[Stored data entries]
————————

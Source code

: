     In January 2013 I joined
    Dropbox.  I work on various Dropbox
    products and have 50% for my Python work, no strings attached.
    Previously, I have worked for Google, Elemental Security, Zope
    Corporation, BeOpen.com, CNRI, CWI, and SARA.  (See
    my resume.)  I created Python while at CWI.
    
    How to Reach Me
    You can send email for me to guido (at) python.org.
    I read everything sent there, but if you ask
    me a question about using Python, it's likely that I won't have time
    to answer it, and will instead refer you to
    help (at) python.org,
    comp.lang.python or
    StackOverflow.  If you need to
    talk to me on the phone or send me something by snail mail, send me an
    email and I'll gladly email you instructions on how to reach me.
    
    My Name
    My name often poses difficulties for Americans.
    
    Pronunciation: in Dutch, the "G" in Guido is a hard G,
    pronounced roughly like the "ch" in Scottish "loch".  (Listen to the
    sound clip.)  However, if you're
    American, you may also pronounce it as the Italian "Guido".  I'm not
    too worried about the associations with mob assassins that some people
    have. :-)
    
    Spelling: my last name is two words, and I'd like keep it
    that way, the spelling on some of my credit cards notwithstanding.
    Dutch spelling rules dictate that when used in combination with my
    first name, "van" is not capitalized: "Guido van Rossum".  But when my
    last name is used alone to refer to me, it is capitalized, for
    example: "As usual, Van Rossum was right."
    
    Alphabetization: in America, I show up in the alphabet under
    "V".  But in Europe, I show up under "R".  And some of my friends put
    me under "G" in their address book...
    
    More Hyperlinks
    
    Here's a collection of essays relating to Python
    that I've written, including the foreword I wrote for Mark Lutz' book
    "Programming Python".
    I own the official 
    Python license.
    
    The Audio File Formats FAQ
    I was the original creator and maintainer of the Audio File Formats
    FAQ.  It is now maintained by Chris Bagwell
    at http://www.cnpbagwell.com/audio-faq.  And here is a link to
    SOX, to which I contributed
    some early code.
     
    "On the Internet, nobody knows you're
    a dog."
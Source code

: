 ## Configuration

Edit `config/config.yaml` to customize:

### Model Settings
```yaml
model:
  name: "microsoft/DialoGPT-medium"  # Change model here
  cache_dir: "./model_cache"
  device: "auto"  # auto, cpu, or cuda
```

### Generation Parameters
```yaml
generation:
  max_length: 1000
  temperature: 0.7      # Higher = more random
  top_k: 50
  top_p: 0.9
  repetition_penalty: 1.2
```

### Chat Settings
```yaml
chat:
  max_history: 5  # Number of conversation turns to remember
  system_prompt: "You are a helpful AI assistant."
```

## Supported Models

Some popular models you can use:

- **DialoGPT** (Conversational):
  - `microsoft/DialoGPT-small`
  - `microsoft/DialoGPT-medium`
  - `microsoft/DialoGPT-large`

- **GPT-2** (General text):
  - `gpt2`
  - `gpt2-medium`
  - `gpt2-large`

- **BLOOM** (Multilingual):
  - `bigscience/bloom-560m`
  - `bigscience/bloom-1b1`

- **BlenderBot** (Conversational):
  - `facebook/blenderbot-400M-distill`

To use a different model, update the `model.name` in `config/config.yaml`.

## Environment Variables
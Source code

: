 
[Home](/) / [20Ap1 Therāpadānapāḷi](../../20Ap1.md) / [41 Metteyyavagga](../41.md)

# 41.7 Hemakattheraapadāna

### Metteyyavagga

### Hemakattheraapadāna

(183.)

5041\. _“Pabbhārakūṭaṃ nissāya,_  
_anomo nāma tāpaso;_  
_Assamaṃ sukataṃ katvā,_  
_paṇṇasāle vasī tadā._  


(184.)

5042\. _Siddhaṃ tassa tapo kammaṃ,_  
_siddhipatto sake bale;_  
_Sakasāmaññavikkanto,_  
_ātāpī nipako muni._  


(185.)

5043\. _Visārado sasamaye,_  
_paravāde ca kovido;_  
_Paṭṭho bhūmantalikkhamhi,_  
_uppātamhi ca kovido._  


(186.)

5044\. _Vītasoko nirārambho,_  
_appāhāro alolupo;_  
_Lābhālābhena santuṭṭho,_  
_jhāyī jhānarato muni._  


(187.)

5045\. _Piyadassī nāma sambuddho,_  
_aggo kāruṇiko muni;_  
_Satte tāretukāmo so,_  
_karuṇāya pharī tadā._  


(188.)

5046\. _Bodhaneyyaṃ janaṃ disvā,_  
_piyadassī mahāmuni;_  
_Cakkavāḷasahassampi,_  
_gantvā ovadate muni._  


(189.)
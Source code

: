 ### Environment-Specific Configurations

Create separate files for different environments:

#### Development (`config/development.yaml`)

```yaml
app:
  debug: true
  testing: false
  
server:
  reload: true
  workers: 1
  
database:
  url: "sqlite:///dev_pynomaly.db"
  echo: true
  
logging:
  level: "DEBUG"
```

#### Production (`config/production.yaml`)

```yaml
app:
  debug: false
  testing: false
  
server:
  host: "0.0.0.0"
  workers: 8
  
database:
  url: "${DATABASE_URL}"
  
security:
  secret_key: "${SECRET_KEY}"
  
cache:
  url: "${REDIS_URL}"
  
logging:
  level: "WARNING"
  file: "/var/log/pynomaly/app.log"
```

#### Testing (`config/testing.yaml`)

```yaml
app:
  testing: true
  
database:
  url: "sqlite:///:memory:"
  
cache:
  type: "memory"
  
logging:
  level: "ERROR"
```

————————

→ **Your goal**
Scan the entries and show every line in which the word "send" is found.

→ **Response**
    You can send email for me to guido (at) python.org.
    talk to me on the phone or send me something by snail mail, send me an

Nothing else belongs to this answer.